AVAILABLE DATA Block Start

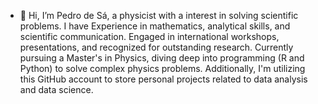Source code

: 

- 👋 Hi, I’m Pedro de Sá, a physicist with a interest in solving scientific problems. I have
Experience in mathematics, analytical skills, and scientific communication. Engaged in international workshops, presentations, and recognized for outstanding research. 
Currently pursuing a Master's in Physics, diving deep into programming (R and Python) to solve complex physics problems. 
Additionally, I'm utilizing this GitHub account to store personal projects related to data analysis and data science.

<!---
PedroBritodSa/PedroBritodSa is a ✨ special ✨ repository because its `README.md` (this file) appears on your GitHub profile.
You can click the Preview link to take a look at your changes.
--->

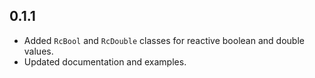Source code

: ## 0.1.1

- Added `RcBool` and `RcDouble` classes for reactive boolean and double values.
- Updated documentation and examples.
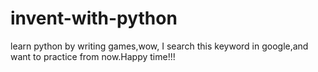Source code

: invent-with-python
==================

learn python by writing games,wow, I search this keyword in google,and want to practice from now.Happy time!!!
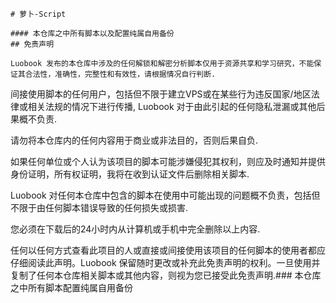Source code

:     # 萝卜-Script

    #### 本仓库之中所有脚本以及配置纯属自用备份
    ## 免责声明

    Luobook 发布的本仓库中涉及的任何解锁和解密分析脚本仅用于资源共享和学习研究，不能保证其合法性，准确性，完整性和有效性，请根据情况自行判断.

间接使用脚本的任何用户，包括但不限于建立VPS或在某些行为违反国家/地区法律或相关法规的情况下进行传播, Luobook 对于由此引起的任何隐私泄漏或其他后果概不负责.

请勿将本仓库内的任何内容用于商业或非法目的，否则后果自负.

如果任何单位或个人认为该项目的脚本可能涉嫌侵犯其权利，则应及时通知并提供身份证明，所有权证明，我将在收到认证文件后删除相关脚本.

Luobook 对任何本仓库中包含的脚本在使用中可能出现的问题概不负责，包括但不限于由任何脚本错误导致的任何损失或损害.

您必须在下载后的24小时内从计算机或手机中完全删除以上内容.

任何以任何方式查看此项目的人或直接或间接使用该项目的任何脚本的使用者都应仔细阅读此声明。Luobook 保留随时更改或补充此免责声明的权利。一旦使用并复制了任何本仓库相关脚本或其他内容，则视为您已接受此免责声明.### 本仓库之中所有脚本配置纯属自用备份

AVAILABLE DATA Block End

#### YOUR GOAL:
Exactly reproduce the lines that run from the first line of the listing above to the line containing "PedroBritodSa/PedroBritodSa is a", including both; omit the pictures.

#### RESPONSE:
Source code

: 

- 👋 Hi, I’m Pedro de Sá, a physicist with a interest in solving scientific problems. I have
Experience in mathematics, analytical skills, and scientific communication. Engaged in international workshops, presentations, and recognized for outstanding research. 
Currently pursuing a Master's in Physics, diving deep into programming (R and Python) to solve complex physics problems. 
Additionally, I'm utilizing this GitHub account to store personal projects related to data analysis and data science.

<!---
PedroBritodSa/PedroBritodSa is a ✨ special ✨ repository because its `README.md` (this file) appears on your GitHub profile.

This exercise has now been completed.